Saved data entries
◇ ◇ ◇ ◇ ◇ ◇ ◇

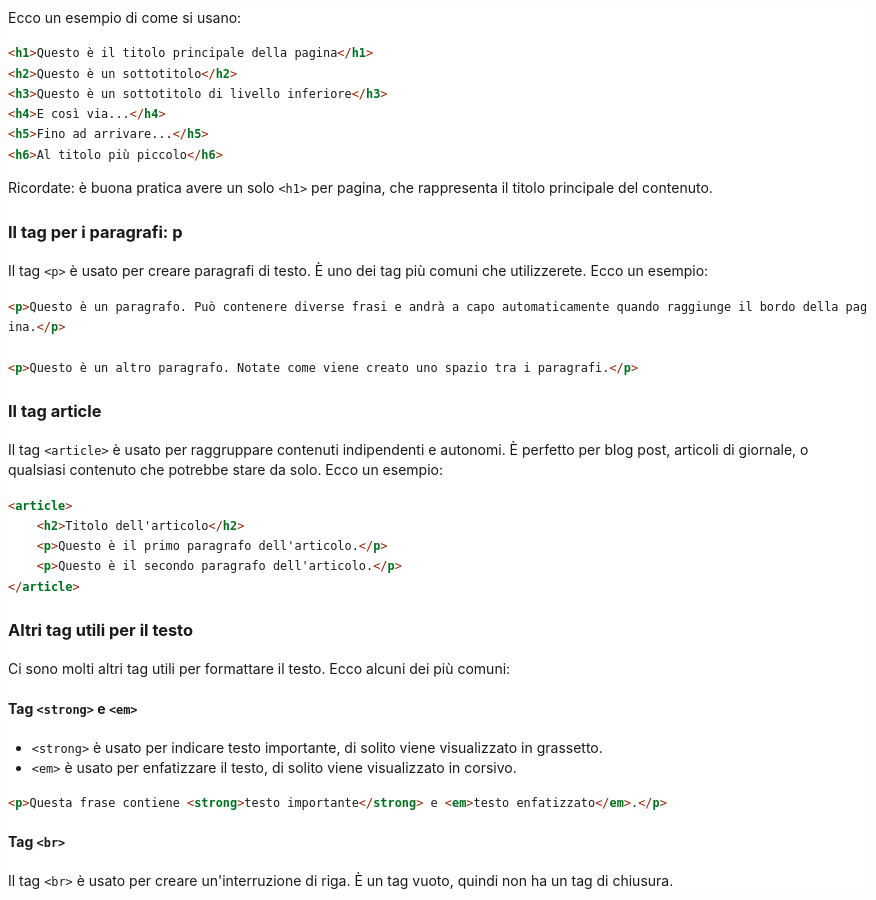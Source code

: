 Ecco un esempio di come si usano:

```html
<h1>Questo è il titolo principale della pagina</h1>
<h2>Questo è un sottotitolo</h2>
<h3>Questo è un sottotitolo di livello inferiore</h3>
<h4>E così via...</h4>
<h5>Fino ad arrivare...</h5>
<h6>Al titolo più piccolo</h6>
```

Ricordate: è buona pratica avere un solo `<h1>` per pagina, che rappresenta il titolo principale del contenuto.

### Il tag per i paragrafi: p

Il tag `<p>` è usato per creare paragrafi di testo. È uno dei tag più comuni che utilizzerete. Ecco un esempio:

```html
<p>Questo è un paragrafo. Può contenere diverse frasi e andrà a capo automaticamente quando raggiunge il bordo della pagina.</p>

<p>Questo è un altro paragrafo. Notate come viene creato uno spazio tra i paragrafi.</p>
```

### Il tag article

Il tag `<article>` è usato per raggruppare contenuti indipendenti e autonomi. È perfetto per blog post, articoli di giornale, o qualsiasi contenuto che potrebbe stare da solo. Ecco un esempio:

```html
<article>
    <h2>Titolo dell'articolo</h2>
    <p>Questo è il primo paragrafo dell'articolo.</p>
    <p>Questo è il secondo paragrafo dell'articolo.</p>
</article>
```

### Altri tag utili per il testo

Ci sono molti altri tag utili per formattare il testo. Ecco alcuni dei più comuni:

#### Tag `<strong>` e `<em>`

- `<strong>` è usato per indicare testo importante, di solito viene visualizzato in grassetto.
- `<em>` è usato per enfatizzare il testo, di solito viene visualizzato in corsivo.

```html
<p>Questa frase contiene <strong>testo importante</strong> e <em>testo enfatizzato</em>.</p>
```

#### Tag `<br>`

Il tag `<br>` è usato per creare un'interruzione di riga. È un tag vuoto, quindi non ha un tag di chiusura.
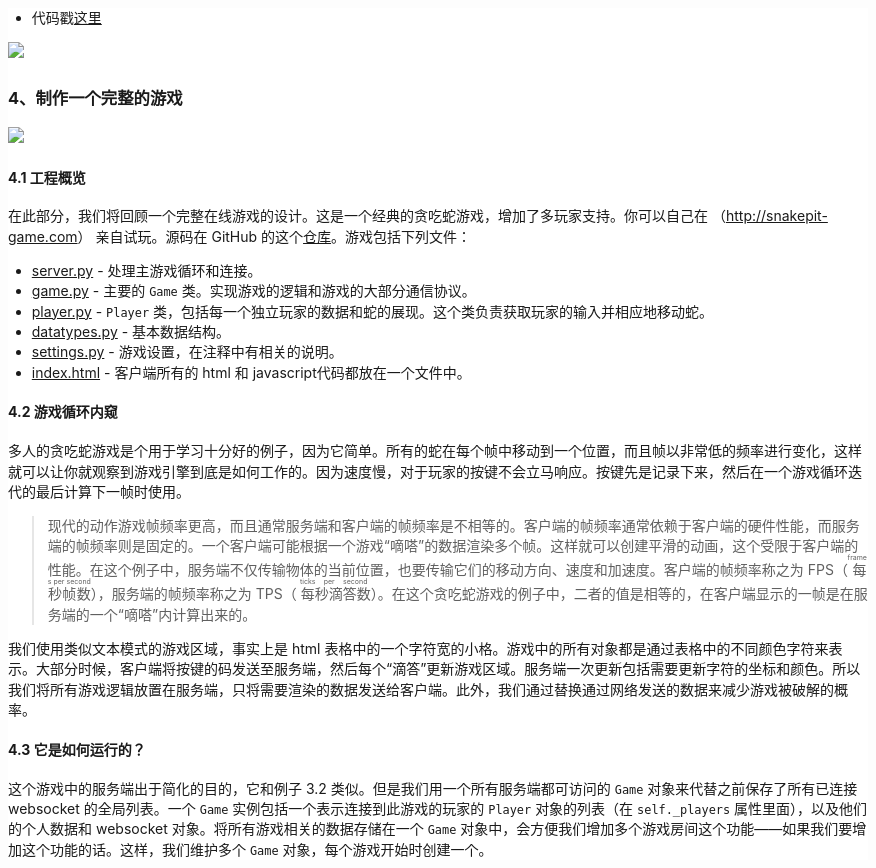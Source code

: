 * 代码戳[这里](https://github.com/7WebPages/snakepit-game)


[![](/data/attachment/album/201609/20/152543iw8yqfmyzw0ze90b.gif)](https://github.com/7WebPages/snakepit-game)


### 4、制作一个完整的游戏


![](/data/attachment/album/201609/20/152546h2rxum7diizxymdi.gif)


#### 4.1 工程概览


在此部分，我们将回顾一个完整在线游戏的设计。这是一个经典的贪吃蛇游戏，增加了多玩家支持。你可以自己在 （<http://snakepit-game.com>） 亲自试玩。源码在 GitHub 的这个[仓库](https://github.com/7WebPages/snakepit-game)。游戏包括下列文件：


* [server.py](https://github.com/7WebPages/snakepit-game/blob/master/server.py) - 处理主游戏循环和连接。
* [game.py](https://github.com/7WebPages/snakepit-game/blob/master/game.py) - 主要的 `Game` 类。实现游戏的逻辑和游戏的大部分通信协议。
* [player.py](https://github.com/7WebPages/snakepit-game/blob/master/player.py) - `Player` 类，包括每一个独立玩家的数据和蛇的展现。这个类负责获取玩家的输入并相应地移动蛇。
* [datatypes.py](https://github.com/7WebPages/snakepit-game/blob/master/datatypes.py) - 基本数据结构。
* [settings.py](https://github.com/7WebPages/snakepit-game/blob/master/settings.py) - 游戏设置，在注释中有相关的说明。
* [index.html](https://github.com/7WebPages/snakepit-game/blob/master/index.html) - 客户端所有的 html 和 javascript代码都放在一个文件中。


#### 4.2 游戏循环内窥


多人的贪吃蛇游戏是个用于学习十分好的例子，因为它简单。所有的蛇在每个帧中移动到一个位置，而且帧以非常低的频率进行变化，这样就可以让你就观察到游戏引擎到底是如何工作的。因为速度慢，对于玩家的按键不会立马响应。按键先是记录下来，然后在一个游戏循环迭代的最后计算下一帧时使用。



> 
> 现代的动作游戏帧频率更高，而且通常服务端和客户端的帧频率是不相等的。客户端的帧频率通常依赖于客户端的硬件性能，而服务端的帧频率则是固定的。一个客户端可能根据一个游戏“嘀嗒”的数据渲染多个帧。这样就可以创建平滑的动画，这个受限于客户端的性能。在这个例子中，服务端不仅传输物体的当前位置，也要传输它们的移动方向、速度和加速度。客户端的帧频率称之为 FPS（<ruby> 每秒帧数 <rp>  （ </rp> <rt>  frames per second </rt> <rp>  ） </rp></ruby>），服务端的帧频率称之为 TPS（<ruby> 每秒滴答数 <rp>  （ </rp> <rt>  ticks per second </rt> <rp>  ） </rp></ruby>）。在这个贪吃蛇游戏的例子中，二者的值是相等的，在客户端显示的一帧是在服务端的一个“嘀嗒”内计算出来的。
> 
> 
> 


我们使用类似文本模式的游戏区域，事实上是 html 表格中的一个字符宽的小格。游戏中的所有对象都是通过表格中的不同颜色字符来表示。大部分时候，客户端将按键的码发送至服务端，然后每个“滴答”更新游戏区域。服务端一次更新包括需要更新字符的坐标和颜色。所以我们将所有游戏逻辑放置在服务端，只将需要渲染的数据发送给客户端。此外，我们通过替换通过网络发送的数据来减少游戏被破解的概率。


#### 4.3 它是如何运行的？


这个游戏中的服务端出于简化的目的，它和例子 3.2 类似。但是我们用一个所有服务端都可访问的 `Game` 对象来代替之前保存了所有已连接 websocket 的全局列表。一个 `Game` 实例包括一个表示连接到此游戏的玩家的 `Player` 对象的列表（在 `self._players` 属性里面），以及他们的个人数据和 websocket 对象。将所有游戏相关的数据存储在一个 `Game` 对象中，会方便我们增加多个游戏房间这个功能——如果我们要增加这个功能的话。这样，我们维护多个 `Game` 对象，每个游戏开始时创建一个。
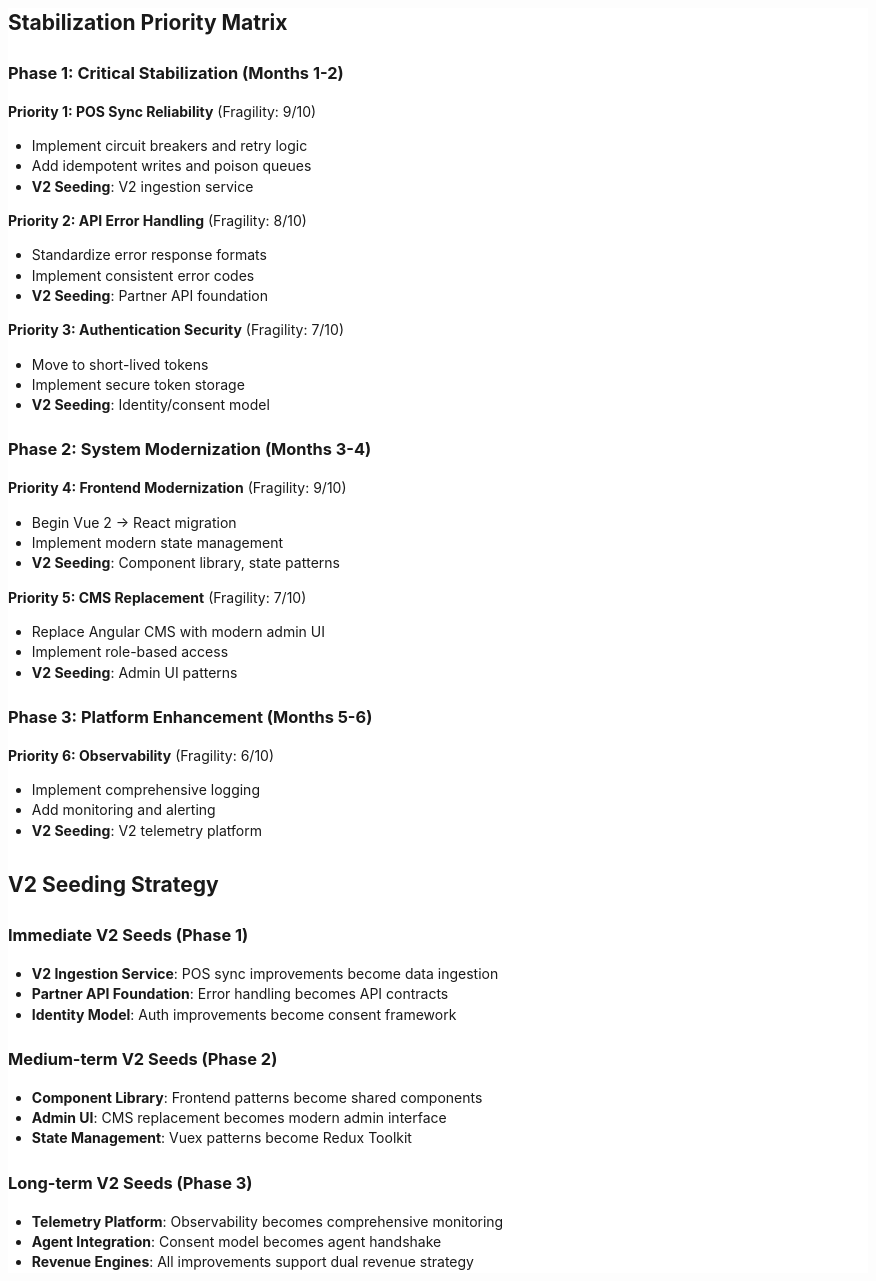 ## Stabilization Priority Matrix

### Phase 1: Critical Stabilization (Months 1-2)
**Priority 1: POS Sync Reliability** (Fragility: 9/10)
- Implement circuit breakers and retry logic
- Add idempotent writes and poison queues
- **V2 Seeding**: V2 ingestion service

**Priority 2: API Error Handling** (Fragility: 8/10)
- Standardize error response formats
- Implement consistent error codes
- **V2 Seeding**: Partner API foundation

**Priority 3: Authentication Security** (Fragility: 7/10)
- Move to short-lived tokens
- Implement secure token storage
- **V2 Seeding**: Identity/consent model

### Phase 2: System Modernization (Months 3-4)
**Priority 4: Frontend Modernization** (Fragility: 9/10)
- Begin Vue 2 → React migration
- Implement modern state management
- **V2 Seeding**: Component library, state patterns

**Priority 5: CMS Replacement** (Fragility: 7/10)
- Replace Angular CMS with modern admin UI
- Implement role-based access
- **V2 Seeding**: Admin UI patterns

### Phase 3: Platform Enhancement (Months 5-6)
**Priority 6: Observability** (Fragility: 6/10)
- Implement comprehensive logging
- Add monitoring and alerting
- **V2 Seeding**: V2 telemetry platform

## V2 Seeding Strategy

### Immediate V2 Seeds (Phase 1)
- **V2 Ingestion Service**: POS sync improvements become data ingestion
- **Partner API Foundation**: Error handling becomes API contracts
- **Identity Model**: Auth improvements become consent framework

### Medium-term V2 Seeds (Phase 2)
- **Component Library**: Frontend patterns become shared components
- **Admin UI**: CMS replacement becomes modern admin interface
- **State Management**: Vuex patterns become Redux Toolkit

### Long-term V2 Seeds (Phase 3)
- **Telemetry Platform**: Observability becomes comprehensive monitoring
- **Agent Integration**: Consent model becomes agent handshake
- **Revenue Engines**: All improvements support dual revenue strategy
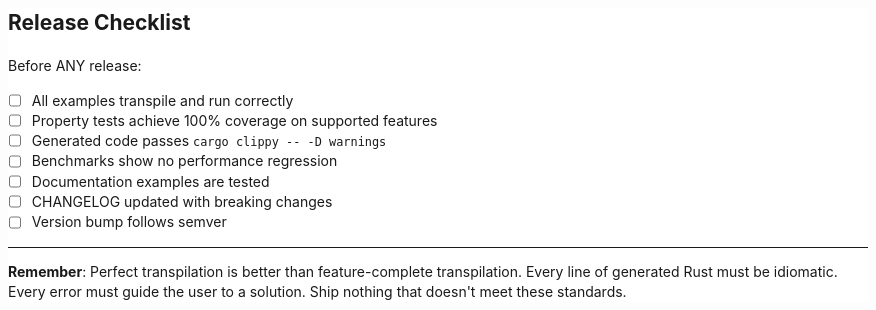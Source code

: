 ## Release Checklist

Before ANY release:

- [ ] All examples transpile and run correctly
- [ ] Property tests achieve 100% coverage on supported features
- [ ] Generated code passes `cargo clippy -- -D warnings`
- [ ] Benchmarks show no performance regression
- [ ] Documentation examples are tested
- [ ] CHANGELOG updated with breaking changes
- [ ] Version bump follows semver

---

**Remember**: Perfect transpilation is better than feature-complete transpilation. Every line of generated Rust must be idiomatic. Every error must guide the user to a solution. Ship nothing that doesn't meet these standards.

◇ ◇ ◇ ◇ ◇ ◇ ◇

PROBLEM STATEMENT
Produce an exact copy of only those lines that run from the line with "- **Telemetry Platform**: Observability" to the final line of the records, including both; exclude images.

THE COMPLETED TASK
- **Telemetry Platform**: Observability becomes comprehensive monitoring
- **Agent Integration**: Consent model becomes agent handshake
- **Revenue Engines**: All improvements support dual revenue strategy
Source code

: ## Release Checklist

Before ANY release:

- [ ] All examples transpile and run correctly
- [ ] Property tests achieve 100% coverage on supported features
- [ ] Generated code passes `cargo clippy -- -D warnings`
- [ ] Benchmarks show no performance regression
- [ ] Documentation examples are tested
- [ ] CHANGELOG updated with breaking changes
- [ ] Version bump follows semver

---

**Remember**: Perfect transpilation is better than feature-complete transpilation. Every line of generated Rust must be idiomatic. Every error must guide the user to a solution. Ship nothing that doesn't meet these standards.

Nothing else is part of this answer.